#### TASK ITEM
Please copy each line of the records below that includes the word "writing".

[Saved entries]
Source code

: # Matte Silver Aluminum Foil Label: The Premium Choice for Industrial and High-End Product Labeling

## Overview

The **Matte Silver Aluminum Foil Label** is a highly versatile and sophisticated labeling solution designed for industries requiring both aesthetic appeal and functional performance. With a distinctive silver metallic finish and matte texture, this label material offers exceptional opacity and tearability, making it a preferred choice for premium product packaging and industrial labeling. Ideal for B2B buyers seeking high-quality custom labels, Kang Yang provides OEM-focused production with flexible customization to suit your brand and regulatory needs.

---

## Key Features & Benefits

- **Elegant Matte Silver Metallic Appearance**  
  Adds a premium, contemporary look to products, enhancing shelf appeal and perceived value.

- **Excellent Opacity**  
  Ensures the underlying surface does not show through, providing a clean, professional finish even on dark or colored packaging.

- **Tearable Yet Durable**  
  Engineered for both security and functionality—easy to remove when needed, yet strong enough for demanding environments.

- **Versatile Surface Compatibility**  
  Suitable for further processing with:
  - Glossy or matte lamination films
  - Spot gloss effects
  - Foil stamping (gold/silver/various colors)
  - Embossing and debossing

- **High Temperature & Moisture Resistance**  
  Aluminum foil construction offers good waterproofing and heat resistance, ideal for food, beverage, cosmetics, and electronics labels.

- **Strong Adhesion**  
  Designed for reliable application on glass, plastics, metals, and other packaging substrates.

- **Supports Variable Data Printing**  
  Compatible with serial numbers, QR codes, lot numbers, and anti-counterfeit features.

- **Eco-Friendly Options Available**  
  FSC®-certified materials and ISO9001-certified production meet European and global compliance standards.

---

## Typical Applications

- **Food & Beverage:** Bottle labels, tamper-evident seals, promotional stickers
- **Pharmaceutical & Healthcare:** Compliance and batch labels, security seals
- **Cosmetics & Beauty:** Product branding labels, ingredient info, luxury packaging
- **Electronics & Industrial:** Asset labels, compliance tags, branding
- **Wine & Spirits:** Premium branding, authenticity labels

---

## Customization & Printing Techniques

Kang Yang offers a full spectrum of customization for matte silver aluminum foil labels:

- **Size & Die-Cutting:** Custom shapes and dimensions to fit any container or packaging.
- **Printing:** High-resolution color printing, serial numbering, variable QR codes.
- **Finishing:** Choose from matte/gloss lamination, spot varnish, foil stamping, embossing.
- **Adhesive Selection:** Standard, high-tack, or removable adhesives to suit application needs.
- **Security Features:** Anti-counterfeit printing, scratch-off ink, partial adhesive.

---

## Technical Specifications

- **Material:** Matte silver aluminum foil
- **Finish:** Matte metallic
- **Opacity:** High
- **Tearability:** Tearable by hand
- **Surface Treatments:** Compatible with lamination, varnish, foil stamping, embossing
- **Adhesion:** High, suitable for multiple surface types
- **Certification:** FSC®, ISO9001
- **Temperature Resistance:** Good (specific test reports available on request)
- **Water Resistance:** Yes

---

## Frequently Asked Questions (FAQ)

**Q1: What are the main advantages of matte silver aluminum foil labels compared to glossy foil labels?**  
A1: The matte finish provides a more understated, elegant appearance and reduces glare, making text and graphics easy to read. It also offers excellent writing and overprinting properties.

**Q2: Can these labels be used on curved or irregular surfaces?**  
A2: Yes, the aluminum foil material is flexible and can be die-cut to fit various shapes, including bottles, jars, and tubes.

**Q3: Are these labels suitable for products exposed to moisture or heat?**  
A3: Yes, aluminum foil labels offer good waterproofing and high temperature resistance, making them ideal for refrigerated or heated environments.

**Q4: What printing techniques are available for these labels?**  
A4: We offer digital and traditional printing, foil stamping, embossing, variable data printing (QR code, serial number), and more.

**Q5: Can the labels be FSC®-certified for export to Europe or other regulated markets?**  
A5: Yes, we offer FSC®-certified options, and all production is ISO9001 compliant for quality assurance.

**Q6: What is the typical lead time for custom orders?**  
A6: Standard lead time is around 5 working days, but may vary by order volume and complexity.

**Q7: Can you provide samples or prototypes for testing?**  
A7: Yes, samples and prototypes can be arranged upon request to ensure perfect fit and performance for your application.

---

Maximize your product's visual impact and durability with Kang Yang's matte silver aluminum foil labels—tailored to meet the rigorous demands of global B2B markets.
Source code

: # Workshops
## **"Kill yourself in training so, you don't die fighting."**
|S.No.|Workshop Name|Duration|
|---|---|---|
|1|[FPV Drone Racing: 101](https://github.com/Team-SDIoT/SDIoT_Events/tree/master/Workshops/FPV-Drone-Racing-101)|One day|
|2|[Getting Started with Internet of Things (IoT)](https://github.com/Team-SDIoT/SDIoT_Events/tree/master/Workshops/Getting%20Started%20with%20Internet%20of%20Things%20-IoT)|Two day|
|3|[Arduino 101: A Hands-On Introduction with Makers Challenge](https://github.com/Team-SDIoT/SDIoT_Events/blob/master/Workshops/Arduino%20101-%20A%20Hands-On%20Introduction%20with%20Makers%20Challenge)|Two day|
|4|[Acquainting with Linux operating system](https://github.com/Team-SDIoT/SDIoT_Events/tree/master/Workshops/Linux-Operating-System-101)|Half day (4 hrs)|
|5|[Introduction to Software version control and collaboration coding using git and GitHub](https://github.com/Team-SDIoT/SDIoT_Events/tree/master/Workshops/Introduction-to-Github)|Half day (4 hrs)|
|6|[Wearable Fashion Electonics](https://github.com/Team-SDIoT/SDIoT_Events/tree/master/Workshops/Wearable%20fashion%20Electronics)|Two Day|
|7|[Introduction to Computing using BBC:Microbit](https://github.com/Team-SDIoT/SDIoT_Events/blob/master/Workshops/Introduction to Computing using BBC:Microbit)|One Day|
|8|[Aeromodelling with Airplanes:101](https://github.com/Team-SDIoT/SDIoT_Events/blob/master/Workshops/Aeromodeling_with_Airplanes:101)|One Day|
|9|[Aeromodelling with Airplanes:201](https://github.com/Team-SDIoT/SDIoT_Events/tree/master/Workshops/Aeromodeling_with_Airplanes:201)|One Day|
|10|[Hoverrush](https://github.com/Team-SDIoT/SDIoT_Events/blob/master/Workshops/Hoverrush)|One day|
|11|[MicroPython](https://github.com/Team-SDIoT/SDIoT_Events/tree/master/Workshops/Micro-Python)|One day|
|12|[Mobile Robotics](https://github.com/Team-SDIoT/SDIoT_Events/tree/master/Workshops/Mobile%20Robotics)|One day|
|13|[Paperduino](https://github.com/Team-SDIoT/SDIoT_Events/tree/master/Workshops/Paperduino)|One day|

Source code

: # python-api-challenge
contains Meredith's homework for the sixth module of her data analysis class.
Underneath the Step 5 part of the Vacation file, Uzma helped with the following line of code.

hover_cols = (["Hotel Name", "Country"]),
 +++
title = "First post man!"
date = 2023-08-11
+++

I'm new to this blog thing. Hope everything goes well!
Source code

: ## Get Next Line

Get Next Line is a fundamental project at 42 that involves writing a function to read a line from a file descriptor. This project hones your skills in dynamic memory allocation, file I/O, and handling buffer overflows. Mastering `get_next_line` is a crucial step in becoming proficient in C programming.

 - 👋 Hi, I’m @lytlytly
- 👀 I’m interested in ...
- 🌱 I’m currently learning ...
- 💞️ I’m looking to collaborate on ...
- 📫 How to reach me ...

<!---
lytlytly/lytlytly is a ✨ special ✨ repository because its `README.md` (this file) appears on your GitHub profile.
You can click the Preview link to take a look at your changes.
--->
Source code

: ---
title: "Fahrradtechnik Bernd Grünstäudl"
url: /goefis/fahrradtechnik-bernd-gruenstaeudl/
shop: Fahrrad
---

#### SOLUTION TO THIS TASK
A1: The matte finish provides a more understated, elegant appearance and reduces glare, making text and graphics easy to read. It also offers excellent writing and overprinting properties.
Get Next Line is a fundamental project at 42 that involves writing a function to read a line from a file descriptor. This project hones your skills in dynamic memory allocation, file I/O, and handling buffer overflows. Mastering `get_next_line` is a crucial step in becoming proficient in C programming.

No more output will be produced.